I wanted to deep copy a struct to another struct for reasons...
Following the second answer to "Deep copying structs with char arrays in C (How to copy the arrays?") I concocted the following example:
#include <inttypes.h>
#include <stdlib.h>
#include <stdio.h>
#define THE_ARRAY_SIZE 10
struct the_struct
{
uint64_t the_member;
};
typedef struct the_struct the_struct_type;
the_struct_type *the_function(the_struct_type *the_parameter)
{
the_struct_type *the_returned_variable = NULL;
*the_returned_variable = *the_parameter;
return the_returned_variable;
}
void the_show( the_struct_type *the_parameter)
{
printf( "the_member is %" PRIu64 "\n", the_parameter->the_member);
}
int main(int argc, char *argv[]) {
the_struct_type the_source;
the_struct_type *the_target = NULL;
the_source.the_member = 7777777;
the_target = the_function(&the_source);
the_show(the_target);
}
The result was:
Segmentation fault (core dumped)
Out of despair I commented the innards of the function. It was as if an invisible hand was guiding my actions. :)

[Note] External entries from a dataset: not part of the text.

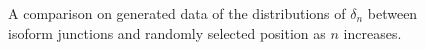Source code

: \begin{figure}[hp!]
    \begin{center}
        
    \end{center}
    \caption{A comparison on generated data of the distributions of $\delta_n$ between isoform junctions and randomly selected position as $n$ increases.}
    \label{boxplots_generated}
\end{figure} 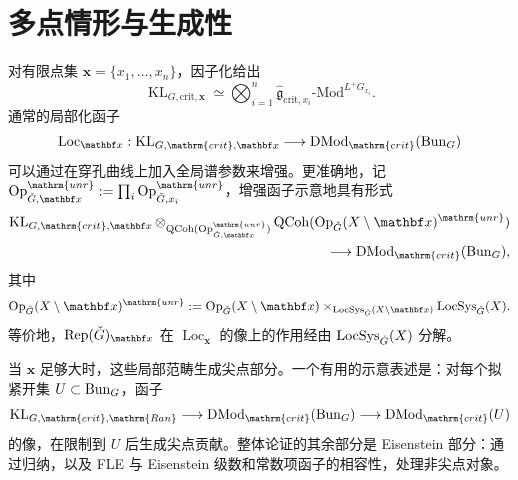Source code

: \section{多点情形与生成性}\label{sec:15.6}
对有限点集 $\mathbf x=\{x_1,\ldots,x_n\}$，因子化给出
\[\operatorname{KL}_{G,\mathrm{crit},\mathbf x}\simeq\bigotimes_{i=1}^n\widehat{\mathfrak g}_{\mathrm{crit},x_i}\text{-}\mathrm{Mod}^{L^+G_{x_i}}.\]
通常的局部化函子
\[\operatorname{Loc}_{\mathbf x}:\operatorname{KL}_{G,\mathrm{crit},\mathbf x}\longrightarrow\DMod_{\mathrm{crit}}(\Bun_G)\]
可以通过在穿孔曲线上加入全局谱参数来增强。更准确地，记 $\Op^{\mathrm{unr}}_{\checkG,\mathbf x}:=\prod_i\Op^{\mathrm{unr}}_{\checkG,x_i}$，增强函子示意地具有形式
\[\begin{split}
\operatorname{KL}_{G,\mathrm{crit},\mathbf x}\otimes_{\QCoh(\Op^{\mathrm{unr}}_{\checkG,\mathbf x})}
\QCoh(\Op_{\checkG}(X\setminus\mathbf x)^{\mathrm{unr}})\\
\longrightarrow\DMod_{\mathrm{crit}}(\Bun_G),
\end{split}\]
其中
\[\Op_{\checkG}(X\setminus\mathbf x)^{\mathrm{unr}}:=\Op_{\checkG}(X\setminus\mathbf x)\times_{\LocSys_{\checkG}(X\setminus\mathbf x)}\LocSys_{\checkG}(X).\]
等价地，$\operatorname{Rep}(\checkG)_{\mathbf x}$ 在 $\operatorname{Loc}_{\mathbf x}$ 的像上的作用经由 $\operatorname{LocSys}_{\check{G}}(X)$ 分解。

当 $\mathbf x$ 足够大时，这些局部范畴生成尖点部分。一个有用的示意表述是：对每个拟紧开集 $U\subset\operatorname{Bun}_G$，函子
\[\operatorname{KL}_{G,\mathrm{crit},\mathrm{Ran}}\longrightarrow\DMod_{\mathrm{crit}}(\Bun_G)\longrightarrow\DMod_{\mathrm{crit}}(U)\]
的像，在限制到 $U$ 后生成尖点贡献。整体论证的其余部分是 Eisenstein 部分：通过归纳，以及 FLE 与 Eisenstein 级数和常数项函子的相容性，处理非尖点对象。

the_struct_type *the_function(the_struct_type *the_parameter)
{
//the_struct_type *the_returned_variable = NULL;
//*the_returned_variable = *the_parameter;
//return the_returned_variable;
}
And, out of the blue, the result was the desired—not sure if what I expected, though:
the_member is 7777777
I verified this behavior defining more complex structs, containing arrays (but not pointers). This unexpected behavior allowed me to create also arrays of structs by adding the following code to main:
int main (int argc, char *argv[]) {
/* */
the_struct_type *the_array_of_struct_type = calloc(THE_ARRAY_SIZE, sizeof *the_array_of_struct_type);
the_array_of_struct_type[0] = *the_target;
the_show( &the_array_of_struct_type[0] );
the_source.the_member = 123456;
the_target = the_function( &the_source );
the_show(the_target);
the_array_of_struct_type[1] = *the_target;
the_show( &the_array_of_struct_type[1] );
the_show( &the_array_of_struct_type[0] );
}
Resulting in:
the_member is 7777777
the_member is 7777777
the_member is 123456
the_member is 123456
the_member is 7777777
From the first answer to "Empty return in non-void function, is undefined behaviour?" I understand this is a constraint violation, but the result is that this non-void C empty function without return statement is deep copying the input struct to the output struct.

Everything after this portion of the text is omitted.